“Masterful…scary and smart, working as a horror story but also a philosophical inquiry into the nature of will and love. Perry did as much in her richly praised novel The Essex Serpent, but this is a deeper, more complex novel and more rewarding.” —Washington Post
For centuries, the mysterious dark-robed figure has roamed the globe, searching for those whose complicity and cowardice have fed into the rapids of history’s darkest waters—and now, in Sarah Perry’s breathtaking follow-up to The Essex Serpent, it is heading in our direction.
It has been years since Helen Franklin left England. In Prague, working as a translator, she has found a home of sorts—or, at least, refuge. That changes when her friend Karel discovers a mysterious letter in the library, a strange confession and a curious warning that speaks of Melmoth the Witness, a dark legend found in obscure fairy tales and antique village lore. As such superstition has it, Melmoth travels through the ages, dooming those she persuades to join her to a damnation of timeless, itinerant solitude. To Helen it all seems the stuff of unenlightened fantasy.

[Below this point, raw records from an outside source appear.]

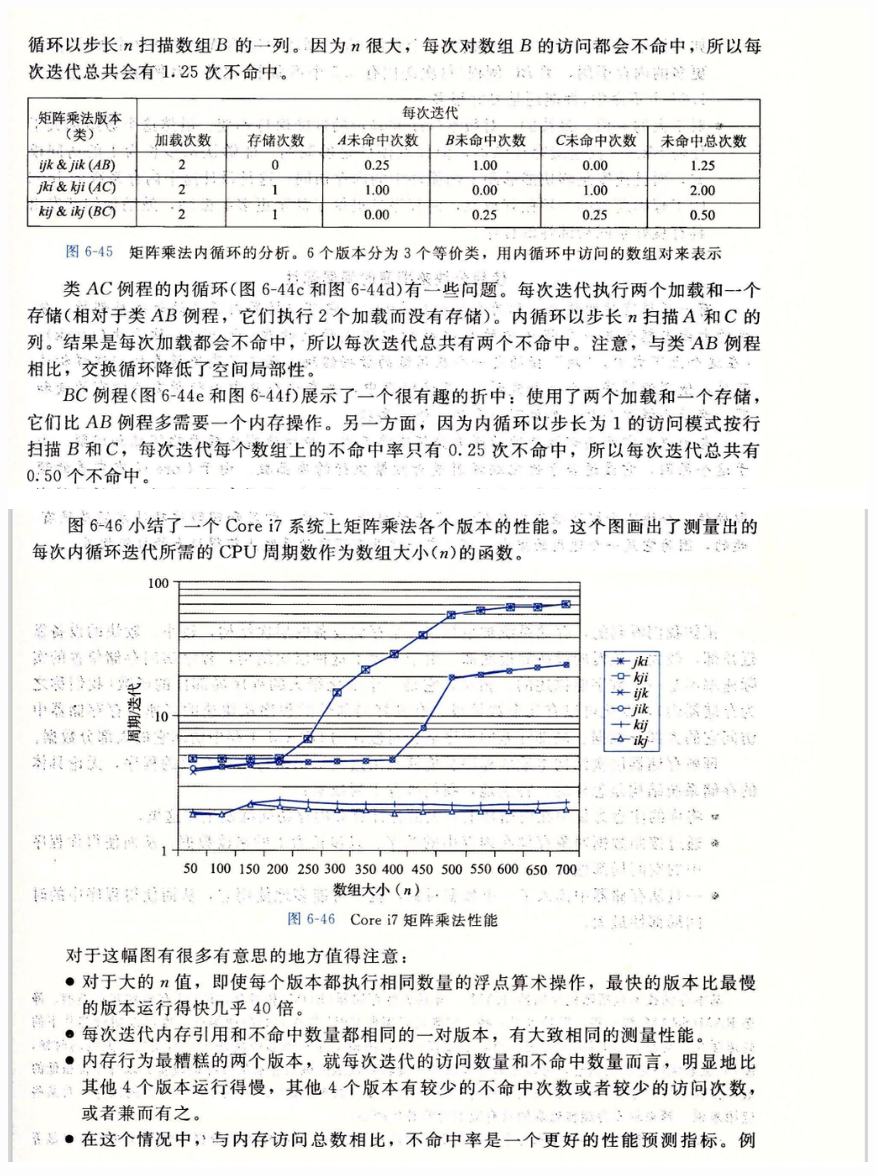 ![image-20220224183144556](pictures/image-20220224183144556.png)

![image-20220224183200345](pictures/image-20220224183200345.png)
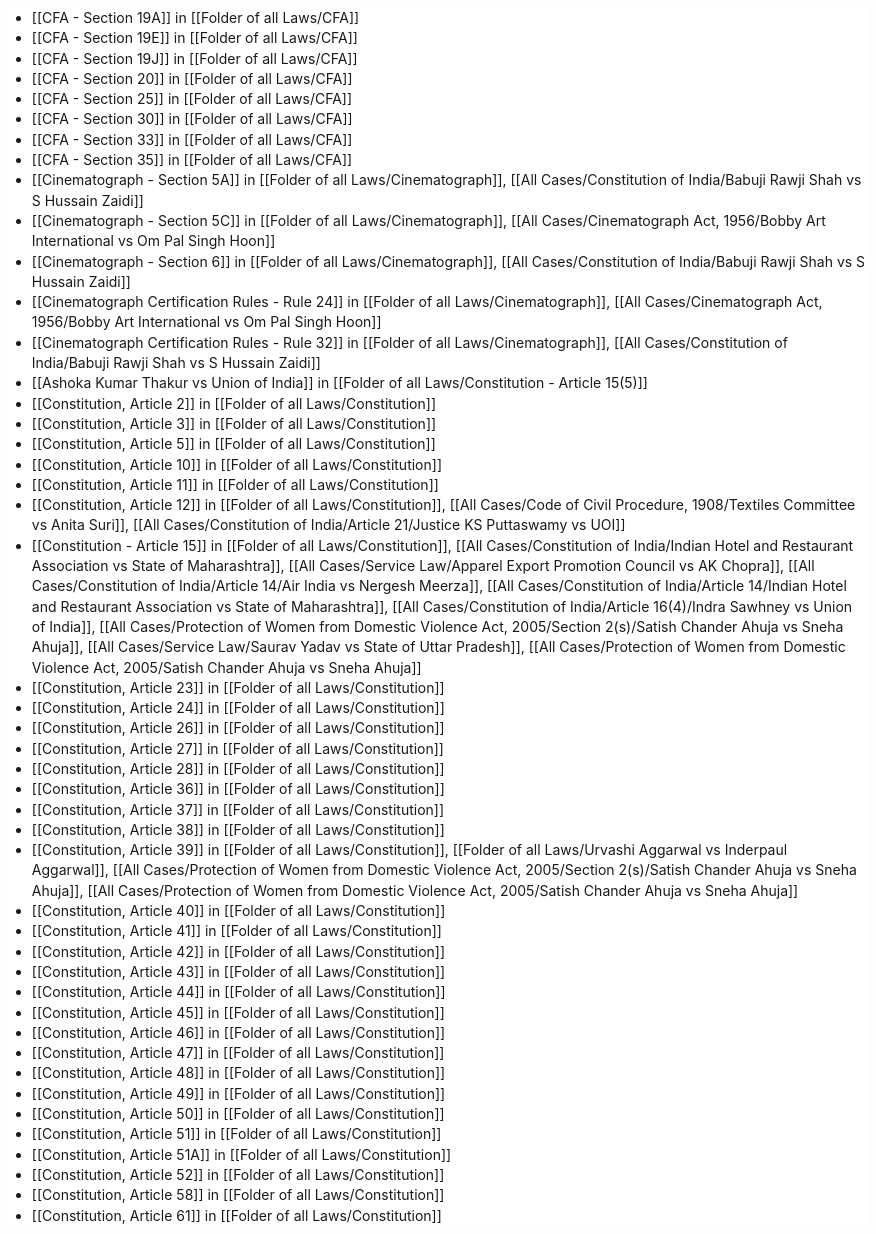 - [[CFA - Section 19A]] in [[Folder of all Laws/CFA]]
- [[CFA - Section 19E]] in [[Folder of all Laws/CFA]]
- [[CFA - Section 19J]] in [[Folder of all Laws/CFA]]
- [[CFA - Section 20]] in [[Folder of all Laws/CFA]]
- [[CFA - Section 25]] in [[Folder of all Laws/CFA]]
- [[CFA - Section 30]] in [[Folder of all Laws/CFA]]
- [[CFA - Section 33]] in [[Folder of all Laws/CFA]]
- [[CFA - Section 35]] in [[Folder of all Laws/CFA]]
- [[Cinematograph - Section 5A]] in [[Folder of all Laws/Cinematograph]], [[All Cases/Constitution of India/Babuji Rawji Shah vs S Hussain Zaidi]]
- [[Cinematograph - Section 5C]] in [[Folder of all Laws/Cinematograph]], [[All Cases/Cinematograph Act, 1956/Bobby Art International vs Om Pal Singh Hoon]]
- [[Cinematograph - Section 6]] in [[Folder of all Laws/Cinematograph]], [[All Cases/Constitution of India/Babuji Rawji Shah vs S Hussain Zaidi]]
- [[Cinematograph Certification Rules - Rule 24]] in [[Folder of all Laws/Cinematograph]], [[All Cases/Cinematograph Act, 1956/Bobby Art International vs Om Pal Singh Hoon]]
- [[Cinematograph Certification Rules - Rule 32]] in [[Folder of all Laws/Cinematograph]], [[All Cases/Constitution of India/Babuji Rawji Shah vs S Hussain Zaidi]]
- [[Ashoka Kumar Thakur vs Union of India]] in [[Folder of all Laws/Constitution - Article 15(5)]]
- [[Constitution, Article 2]] in [[Folder of all Laws/Constitution]]
- [[Constitution, Article 3]] in [[Folder of all Laws/Constitution]]
- [[Constitution, Article 5]] in [[Folder of all Laws/Constitution]]
- [[Constitution, Article 10]] in [[Folder of all Laws/Constitution]]
- [[Constitution, Article 11]] in [[Folder of all Laws/Constitution]]
- [[Constitution, Article 12]] in [[Folder of all Laws/Constitution]], [[All Cases/Code of Civil Procedure, 1908/Textiles Committee vs Anita Suri]], [[All Cases/Constitution of India/Article 21/Justice KS Puttaswamy vs UOI]]
- [[Constitution - Article 15]] in [[Folder of all Laws/Constitution]], [[All Cases/Constitution of India/Indian Hotel and Restaurant Association vs State of Maharashtra]], [[All Cases/Service Law/Apparel Export Promotion Council vs AK Chopra]], [[All Cases/Constitution of India/Article 14/Air India vs Nergesh Meerza]], [[All Cases/Constitution of India/Article 14/Indian Hotel and Restaurant Association vs State of Maharashtra]], [[All Cases/Constitution of India/Article 16(4)/Indra Sawhney vs Union of India]], [[All Cases/Protection of Women from Domestic Violence Act, 2005/Section 2(s)/Satish Chander Ahuja vs Sneha Ahuja]], [[All Cases/Service Law/Saurav Yadav vs State of Uttar Pradesh]], [[All Cases/Protection of Women from Domestic Violence Act, 2005/Satish Chander Ahuja vs Sneha Ahuja]]
- [[Constitution, Article 23]] in [[Folder of all Laws/Constitution]]
- [[Constitution, Article 24]] in [[Folder of all Laws/Constitution]]
- [[Constitution, Article 26]] in [[Folder of all Laws/Constitution]]
- [[Constitution, Article 27]] in [[Folder of all Laws/Constitution]]
- [[Constitution, Article 28]] in [[Folder of all Laws/Constitution]]
- [[Constitution, Article 36]] in [[Folder of all Laws/Constitution]]
- [[Constitution, Article 37]] in [[Folder of all Laws/Constitution]]
- [[Constitution, Article 38]] in [[Folder of all Laws/Constitution]]
- [[Constitution, Article 39]] in [[Folder of all Laws/Constitution]], [[Folder of all Laws/Urvashi Aggarwal vs Inderpaul Aggarwal]], [[All Cases/Protection of Women from Domestic Violence Act, 2005/Section 2(s)/Satish Chander Ahuja vs Sneha Ahuja]], [[All Cases/Protection of Women from Domestic Violence Act, 2005/Satish Chander Ahuja vs Sneha Ahuja]]
- [[Constitution, Article 40]] in [[Folder of all Laws/Constitution]]
- [[Constitution, Article 41]] in [[Folder of all Laws/Constitution]]
- [[Constitution, Article 42]] in [[Folder of all Laws/Constitution]]
- [[Constitution, Article 43]] in [[Folder of all Laws/Constitution]]
- [[Constitution, Article 44]] in [[Folder of all Laws/Constitution]]
- [[Constitution, Article 45]] in [[Folder of all Laws/Constitution]]
- [[Constitution, Article 46]] in [[Folder of all Laws/Constitution]]
- [[Constitution, Article 47]] in [[Folder of all Laws/Constitution]]
- [[Constitution, Article 48]] in [[Folder of all Laws/Constitution]]
- [[Constitution, Article 49]] in [[Folder of all Laws/Constitution]]
- [[Constitution, Article 50]] in [[Folder of all Laws/Constitution]]
- [[Constitution, Article 51]] in [[Folder of all Laws/Constitution]]
- [[Constitution, Article 51A]] in [[Folder of all Laws/Constitution]]
- [[Constitution, Article 52]] in [[Folder of all Laws/Constitution]]
- [[Constitution, Article 58]] in [[Folder of all Laws/Constitution]]
- [[Constitution, Article 61]] in [[Folder of all Laws/Constitution]] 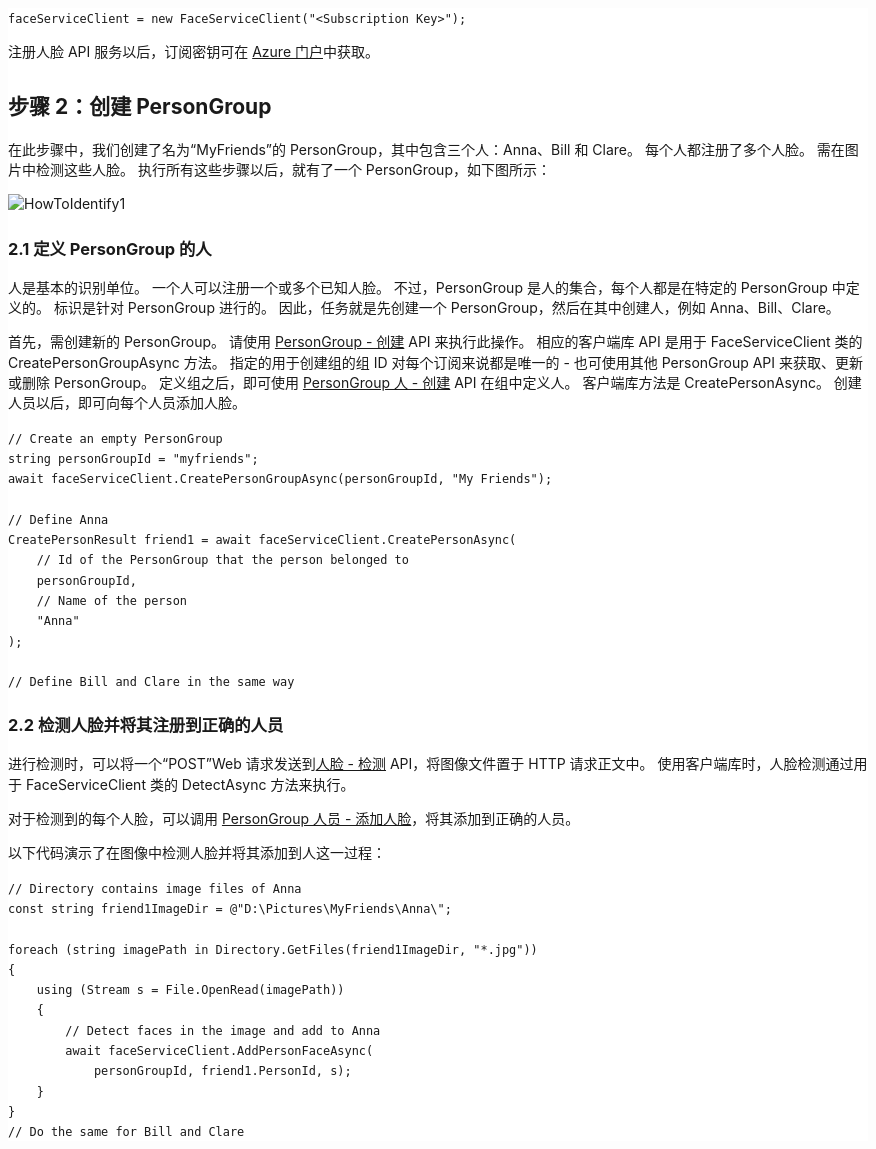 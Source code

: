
 ```CSharp 
faceServiceClient = new FaceServiceClient("<Subscription Key>");
```
 
注册人脸 API 服务以后，订阅密钥可在 [Azure 门户](https://portal.azure.cn)中获取。

## <a name="step-2-create-the-persongroup"></a>步骤 2：创建 PersonGroup

在此步骤中，我们创建了名为“MyFriends”的 PersonGroup，其中包含三个人：Anna、Bill 和 Clare。 每个人都注册了多个人脸。 需在图片中检测这些人脸。 执行所有这些步骤以后，就有了一个 PersonGroup，如下图所示：

![HowToIdentify1](../Images/group.image.1.jpg)

### <a name="21-define-people-for-the-persongroup"></a>2.1 定义 PersonGroup 的人
人是基本的识别单位。 一个人可以注册一个或多个已知人脸。 不过，PersonGroup 是人的集合，每个人都是在特定的 PersonGroup 中定义的。 标识是针对 PersonGroup 进行的。 因此，任务就是先创建一个 PersonGroup，然后在其中创建人，例如 Anna、Bill、Clare。

首先，需创建新的 PersonGroup。 请使用 [PersonGroup - 创建](https://dev.cognitive.azure.cn/docs/services/563879b61984550e40cbbe8d/operations/563879b61984550f30395244) API 来执行此操作。 相应的客户端库 API 是用于 FaceServiceClient 类的 CreatePersonGroupAsync 方法。 指定的用于创建组的组 ID 对每个订阅来说都是唯一的 - 也可使用其他 PersonGroup API 来获取、更新或删除 PersonGroup。 定义组之后，即可使用 [PersonGroup 人 - 创建](https://dev.cognitive.azure.cn/docs/services/563879b61984550e40cbbe8d/operations/563879b61984550f3039523c) API 在组中定义人。 客户端库方法是 CreatePersonAsync。 创建人员以后，即可向每个人员添加人脸。

```CSharp 
// Create an empty PersonGroup
string personGroupId = "myfriends";
await faceServiceClient.CreatePersonGroupAsync(personGroupId, "My Friends");
 
// Define Anna
CreatePersonResult friend1 = await faceServiceClient.CreatePersonAsync(
    // Id of the PersonGroup that the person belonged to
    personGroupId,    
    // Name of the person
    "Anna"            
);
 
// Define Bill and Clare in the same way
```
### <a name="step2-2"></a> 2.2 检测人脸并将其注册到正确的人员
进行检测时，可以将一个“POST”Web 请求发送到[人脸 - 检测](https://dev.cognitive.azure.cn/docs/services/563879b61984550e40cbbe8d/operations/563879b61984550f30395236) API，将图像文件置于 HTTP 请求正文中。 使用客户端库时，人脸检测通过用于 FaceServiceClient 类的 DetectAsync 方法来执行。

对于检测到的每个人脸，可以调用 [PersonGroup 人员 - 添加人脸](https://dev.cognitive.azure.cn/docs/services/563879b61984550e40cbbe8d/operations/563879b61984550f3039523b)，将其添加到正确的人员。

以下代码演示了在图像中检测人脸并将其添加到人这一过程：
```CSharp 
// Directory contains image files of Anna
const string friend1ImageDir = @"D:\Pictures\MyFriends\Anna\";
 
foreach (string imagePath in Directory.GetFiles(friend1ImageDir, "*.jpg"))
{
    using (Stream s = File.OpenRead(imagePath))
    {
        // Detect faces in the image and add to Anna
        await faceServiceClient.AddPersonFaceAsync(
            personGroupId, friend1.PersonId, s);
    }
}
// Do the same for Bill and Clare
```  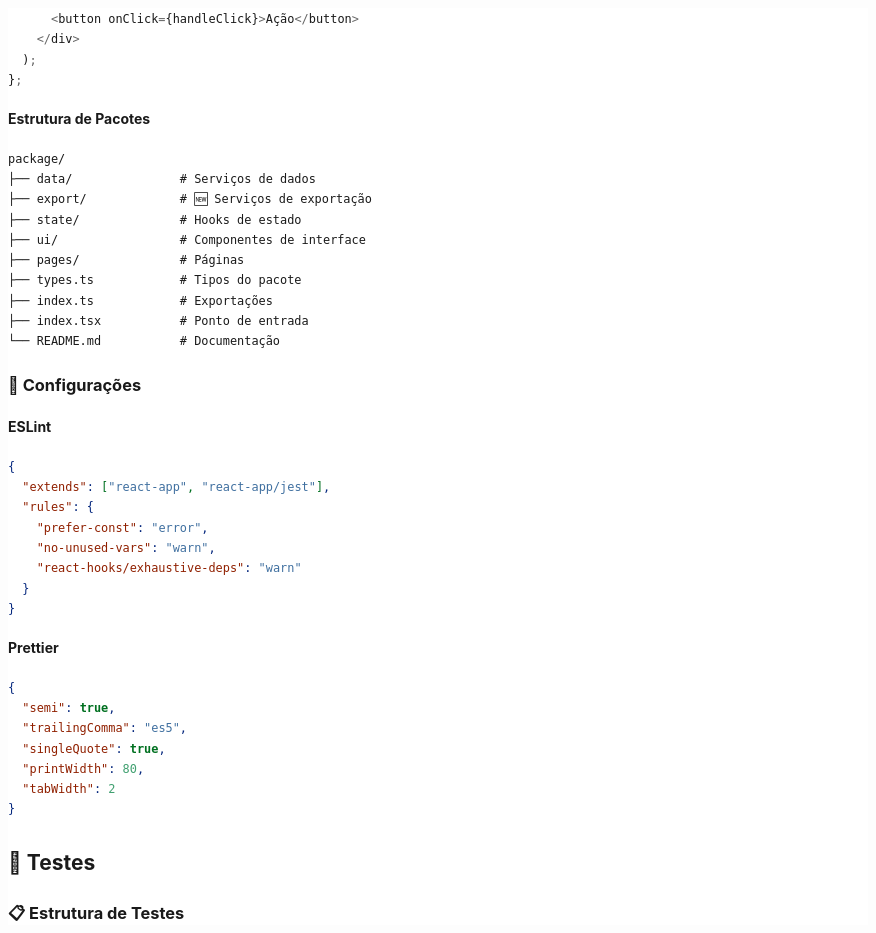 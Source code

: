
 ```typescript
      <button onClick={handleClick}>Ação</button>
    </div>
  );
};
```

#### **Estrutura de Pacotes**

```
package/
├── data/               # Serviços de dados
├── export/             # 🆕 Serviços de exportação
├── state/              # Hooks de estado
├── ui/                 # Componentes de interface
├── pages/              # Páginas
├── types.ts            # Tipos do pacote
├── index.ts            # Exportações
├── index.tsx           # Ponto de entrada
└── README.md           # Documentação
```

### 🔧 **Configurações**

#### **ESLint**

```json
{
  "extends": ["react-app", "react-app/jest"],
  "rules": {
    "prefer-const": "error",
    "no-unused-vars": "warn",
    "react-hooks/exhaustive-deps": "warn"
  }
}
```

#### **Prettier**

```json
{
  "semi": true,
  "trailingComma": "es5",
  "singleQuote": true,
  "printWidth": 80,
  "tabWidth": 2
}
```

## 🧪 **Testes**

### 📋 **Estrutura de Testes**
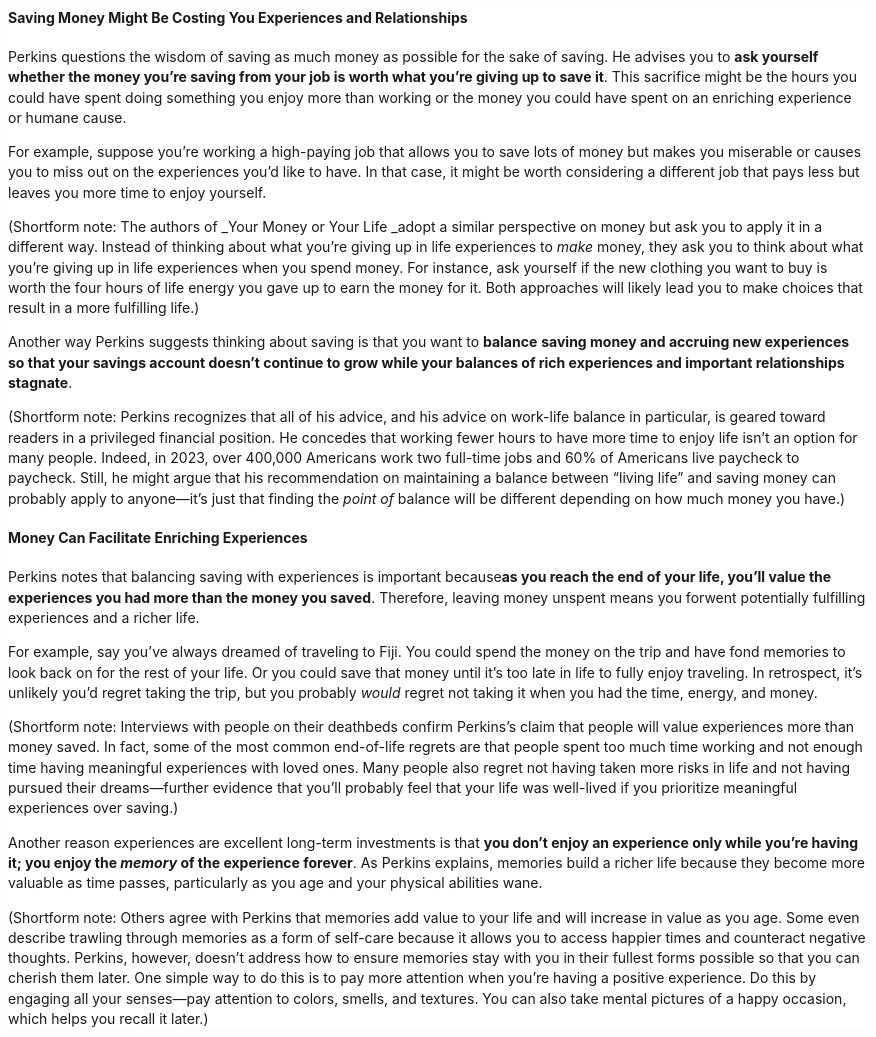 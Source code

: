 #### Saving Money Might Be Costing You Experiences and Relationships

Perkins questions the wisdom of saving as much money as possible for the sake of saving. He advises you to **ask yourself whether the money you’re saving from your job is worth what you’re giving up to save it**. This sacrifice might be the hours you could have spent doing something you enjoy more than working or the money you could have spent on an enriching experience or humane cause.

For example, suppose you’re working a high-paying job that allows you to save lots of money but makes you miserable or causes you to miss out on the experiences you’d like to have. In that case, it might be worth considering a different job that pays less but leaves you more time to enjoy yourself.

(Shortform note: The authors of _Your Money or Your Life _adopt a similar perspective on money but ask you to apply it in a different way. Instead of thinking about what you’re giving up in life experiences to _make_ money, they ask you to think about what you’re giving up in life experiences when you spend money. For instance, ask yourself if the new clothing you want to buy is worth the four hours of life energy you gave up to earn the money for it. Both approaches will likely lead you to make choices that result in a more fulfilling life.)

Another way Perkins suggests thinking about saving is that you want to **balance** **saving money and accruing new experiences so that your savings account doesn’t continue to grow while your balances of rich experiences and important relationships stagnate**.

(Shortform note: Perkins recognizes that all of his advice, and his advice on work-life balance in particular, is geared toward readers in a privileged financial position. He concedes that working fewer hours to have more time to enjoy life isn’t an option for many people. Indeed, in 2023, over 400,000 Americans work two full-time jobs and 60% of Americans live paycheck to paycheck. Still, he might argue that his recommendation on maintaining a balance between “living life” and saving money can probably apply to anyone—it’s just that finding the _point of_ balance will be different depending on how much money you have.)

#### Money Can Facilitate Enriching Experiences

Perkins notes that balancing saving with experiences is important because**as you reach the end of your life, you’ll value the experiences you had more than the money you saved**. Therefore, leaving money unspent means you forwent potentially fulfilling experiences and a richer life.

For example, say you’ve always dreamed of traveling to Fiji. You could spend the money on the trip and have fond memories to look back on for the rest of your life. Or you could save that money until it’s too late in life to fully enjoy traveling. In retrospect, it’s unlikely you’d regret taking the trip, but you probably _would_ regret not taking it when you had the time, energy, and money.

(Shortform note: Interviews with people on their deathbeds confirm Perkins’s claim that people will value experiences more than money saved. In fact, some of the most common end-of-life regrets are that people spent too much time working and not enough time having meaningful experiences with loved ones. Many people also regret not having taken more risks in life and not having pursued their dreams—further evidence that you’ll probably feel that your life was well-lived if you prioritize meaningful experiences over saving.)

Another reason experiences are excellent long-term investments is that **you don’t enjoy an experience only while you’re having it; you enjoy the _memory_ of the experience forever**. As Perkins explains, memories build a richer life because they become more valuable as time passes, particularly as you age and your physical abilities wane.

(Shortform note: Others agree with Perkins that memories add value to your life and will increase in value as you age. Some even describe trawling through memories as a form of self-care because it allows you to access happier times and counteract negative thoughts. Perkins, however, doesn’t address how to ensure memories stay with you in their fullest forms possible so that you can cherish them later. One simple way to do this is to pay more attention when you’re having a positive experience. Do this by engaging all your senses—pay attention to colors, smells, and textures. You can also take mental pictures of a happy occasion, which helps you recall it later.)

But, unaware, as she wanders the cobblestone streets Helen is being watched. And then Karel disappears. . . .
Loosely inspired by Charles Maturin's 1820 novel, Melmoth the Wanderer, the successor to Perry's 2016 novel, The Essex Serpent, is an unforgettable achievement. At 42, British-born translator Helen Franklin lives in Prague, denying herself love and pleasure to atone for an unnamed wrong she committed 20 years before. In December 2016, she has a disturbing encounter with her friend, university professor Karel Pra an, during which Karel clutches a leather file and speaks wildly of Melmoth, a specter that folktales claim was among the women who glimpsed the risen Christ. After denying her sight of God, she was cursed to wander forever, seeking out the wicked in the hopes that bearing witness will win her salvation. When Karel suddenly disappears, Helen delves into his file, which chronicles Melmoth's appearances to individuals culpable of individual or collective acts of cruelty. Soon, she too is haunted by a shadowy figure and drawn inexorably toward a reckoning with her past. Though rich in gothic tropes and sinister atmosphere, the novel transcends pastiche. Perry's heartbreaking, horrifying monster confronts the characters not just with the uncanny but also with the human: with humanity's complicity in history's darkest moments, its capacity for guilt, its power of witness, and its longing for both companionship and redemption.